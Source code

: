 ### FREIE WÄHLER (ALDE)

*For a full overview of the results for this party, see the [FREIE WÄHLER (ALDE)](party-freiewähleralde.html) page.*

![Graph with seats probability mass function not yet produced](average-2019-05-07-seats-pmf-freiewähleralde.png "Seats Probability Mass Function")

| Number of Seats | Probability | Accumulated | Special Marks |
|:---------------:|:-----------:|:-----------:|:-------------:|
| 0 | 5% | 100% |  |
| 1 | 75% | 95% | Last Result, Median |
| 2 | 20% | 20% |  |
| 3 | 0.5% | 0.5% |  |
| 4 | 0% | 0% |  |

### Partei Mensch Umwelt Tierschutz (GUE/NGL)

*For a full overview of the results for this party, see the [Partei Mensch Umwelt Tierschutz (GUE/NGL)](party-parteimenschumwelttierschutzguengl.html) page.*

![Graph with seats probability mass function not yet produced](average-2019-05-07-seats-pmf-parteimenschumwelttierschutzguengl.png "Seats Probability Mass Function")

**THE PROBLEM**: With the line containing "2 | 20% | 20%" as the first and the last line of the records as the final one, print exactly the lines in that span.

**SOLUTION BELOW**:
| 2 | 20% | 20% |  |
| 3 | 0.5% | 0.5% |  |
| 4 | 0% | 0% |  |

### Partei Mensch Umwelt Tierschutz (GUE/NGL)

*For a full overview of the results for this party, see the [Partei Mensch Umwelt Tierschutz (GUE/NGL)](party-parteimenschumwelttierschutzguengl.html) page.*

![Graph with seats probability mass function not yet produced](average-2019-05-07-seats-pmf-parteimenschumwelttierschutzguengl.png "Seats Probability Mass Function")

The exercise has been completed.